Aléatoire

Le dernier voyage

Riches ou pauvres, chrétiens ou athées, juifs ou musulmans : à Béthune, dans le Pas-de-Calais, les membres de la Confrérie des Charitables sont de tous les enterrements. Leur credo ? Rendre le même service funèbre à tous, pour assurer l’égalité devant la mort.

Photographie
Cédric Dubus
Rédaction
Clémence de Blasi
#4 – Février 2016
Charitables

Le lundi matin, Alexandre ne travaille pas. Dans sa chambre, au milieu des portraits de ses ancêtres, il enfile un col roulé blanc, puis un gilet noir. Face au miroir, il jette sur ses épaules une lourde cape. La tenue, tout droit venue d’un autre siècle, paraît incongrue sur l’homme de 26 ans au crâne ras et à la barbe fournie. Elle ne l’est pas autant que son passe-temps : deux demi-journées par semaine, Alexandre inhume des inconnus.

À Béthune, sous-préfecture du Pas-de-Calais aux 25 000 âmes, on les appelle les Charitables.

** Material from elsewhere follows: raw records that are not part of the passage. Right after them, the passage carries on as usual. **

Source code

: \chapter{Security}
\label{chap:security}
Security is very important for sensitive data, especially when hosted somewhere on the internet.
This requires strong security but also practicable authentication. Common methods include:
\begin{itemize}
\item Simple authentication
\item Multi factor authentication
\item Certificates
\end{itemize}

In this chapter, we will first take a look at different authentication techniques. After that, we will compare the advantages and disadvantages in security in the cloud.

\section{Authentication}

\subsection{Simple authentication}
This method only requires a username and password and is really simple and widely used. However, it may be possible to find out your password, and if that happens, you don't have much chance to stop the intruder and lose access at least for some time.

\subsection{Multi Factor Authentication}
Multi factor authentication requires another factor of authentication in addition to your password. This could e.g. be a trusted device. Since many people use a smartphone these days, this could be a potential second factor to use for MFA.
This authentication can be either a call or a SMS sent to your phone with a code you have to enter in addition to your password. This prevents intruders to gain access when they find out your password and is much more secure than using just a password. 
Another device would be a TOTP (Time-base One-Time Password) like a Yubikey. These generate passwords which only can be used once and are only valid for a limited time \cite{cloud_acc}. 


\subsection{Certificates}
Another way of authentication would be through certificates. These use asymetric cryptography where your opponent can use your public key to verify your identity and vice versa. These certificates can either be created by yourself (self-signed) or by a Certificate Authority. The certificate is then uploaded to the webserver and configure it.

Plus personne ne s’étonne de les voir traverser la ville en costume, tirant une charrette de bois noir qui transporte les défunts jusqu’à leur dernière demeure. Chaque année, ils font près de 350 services. « La Confrérie des Charitables, ici, c’est un monument. Comme le beffroi, on fait partie des meubles ! », glisse Michel, dont une ligne de moustache blanche bien taillée souligne la lèvre. Il est le prévôt, celui qui dirige la Confrérie.

« La Confrérie des Charitables, ici, c’est un monument. Comme le beffroi, on fait partie des meubles ! »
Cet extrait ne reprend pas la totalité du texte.